#### Dataset extract

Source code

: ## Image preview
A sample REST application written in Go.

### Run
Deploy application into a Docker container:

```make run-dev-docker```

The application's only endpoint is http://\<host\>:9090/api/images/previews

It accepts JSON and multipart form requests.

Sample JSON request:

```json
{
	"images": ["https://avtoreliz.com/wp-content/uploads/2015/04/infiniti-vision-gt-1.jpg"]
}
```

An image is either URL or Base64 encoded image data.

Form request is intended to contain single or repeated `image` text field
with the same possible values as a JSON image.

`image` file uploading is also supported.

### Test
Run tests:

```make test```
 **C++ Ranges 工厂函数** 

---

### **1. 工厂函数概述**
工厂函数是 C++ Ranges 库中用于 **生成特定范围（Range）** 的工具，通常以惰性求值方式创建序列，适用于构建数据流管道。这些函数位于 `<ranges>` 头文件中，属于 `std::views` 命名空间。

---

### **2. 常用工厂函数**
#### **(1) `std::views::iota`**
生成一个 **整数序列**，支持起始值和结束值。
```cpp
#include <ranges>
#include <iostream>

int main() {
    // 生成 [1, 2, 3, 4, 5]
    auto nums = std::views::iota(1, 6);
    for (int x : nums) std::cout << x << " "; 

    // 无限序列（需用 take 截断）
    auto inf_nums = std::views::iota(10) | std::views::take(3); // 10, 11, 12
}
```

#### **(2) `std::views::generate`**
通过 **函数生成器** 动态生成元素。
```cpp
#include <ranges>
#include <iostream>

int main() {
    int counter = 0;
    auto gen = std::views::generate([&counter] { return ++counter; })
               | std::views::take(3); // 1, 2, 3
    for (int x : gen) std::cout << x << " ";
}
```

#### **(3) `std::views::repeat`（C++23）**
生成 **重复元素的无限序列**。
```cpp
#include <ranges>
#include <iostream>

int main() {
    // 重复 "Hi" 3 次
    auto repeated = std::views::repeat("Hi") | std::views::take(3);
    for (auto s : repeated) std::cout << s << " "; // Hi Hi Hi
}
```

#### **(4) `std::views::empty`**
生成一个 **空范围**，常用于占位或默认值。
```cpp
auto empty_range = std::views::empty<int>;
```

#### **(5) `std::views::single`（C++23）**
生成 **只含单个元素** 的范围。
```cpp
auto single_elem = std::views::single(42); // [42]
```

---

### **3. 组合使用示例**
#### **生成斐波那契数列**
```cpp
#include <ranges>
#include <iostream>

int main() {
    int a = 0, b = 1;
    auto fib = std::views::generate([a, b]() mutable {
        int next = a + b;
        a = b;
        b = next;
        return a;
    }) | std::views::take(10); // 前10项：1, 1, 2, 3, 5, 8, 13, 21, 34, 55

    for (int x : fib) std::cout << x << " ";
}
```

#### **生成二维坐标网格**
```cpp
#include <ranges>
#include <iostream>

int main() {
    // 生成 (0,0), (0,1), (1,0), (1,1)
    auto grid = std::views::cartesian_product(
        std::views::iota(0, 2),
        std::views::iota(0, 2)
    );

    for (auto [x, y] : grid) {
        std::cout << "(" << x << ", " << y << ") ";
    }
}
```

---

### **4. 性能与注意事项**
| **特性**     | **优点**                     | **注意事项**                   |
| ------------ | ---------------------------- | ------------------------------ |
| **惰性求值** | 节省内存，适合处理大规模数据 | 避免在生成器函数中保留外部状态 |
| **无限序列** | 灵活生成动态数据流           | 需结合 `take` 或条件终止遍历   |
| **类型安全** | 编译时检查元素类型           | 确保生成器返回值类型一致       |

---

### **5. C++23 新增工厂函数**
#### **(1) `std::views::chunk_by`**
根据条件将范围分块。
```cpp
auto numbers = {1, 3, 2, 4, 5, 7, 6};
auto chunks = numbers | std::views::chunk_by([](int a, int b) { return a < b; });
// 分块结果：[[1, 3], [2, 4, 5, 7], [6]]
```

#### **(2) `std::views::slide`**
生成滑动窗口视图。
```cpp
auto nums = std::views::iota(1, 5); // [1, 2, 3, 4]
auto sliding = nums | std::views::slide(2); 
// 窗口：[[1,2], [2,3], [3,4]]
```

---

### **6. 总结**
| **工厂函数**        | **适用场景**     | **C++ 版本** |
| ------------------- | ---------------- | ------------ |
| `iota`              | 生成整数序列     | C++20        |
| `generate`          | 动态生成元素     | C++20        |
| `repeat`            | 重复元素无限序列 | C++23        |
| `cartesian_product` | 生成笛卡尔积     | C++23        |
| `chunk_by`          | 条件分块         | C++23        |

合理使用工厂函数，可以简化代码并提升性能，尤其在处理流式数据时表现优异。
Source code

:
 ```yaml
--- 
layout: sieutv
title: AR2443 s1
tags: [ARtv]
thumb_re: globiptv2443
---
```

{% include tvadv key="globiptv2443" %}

#### Problem
Only the count, no other text: how many lines in the listing above hold "images"?

#### Result for this exercise
2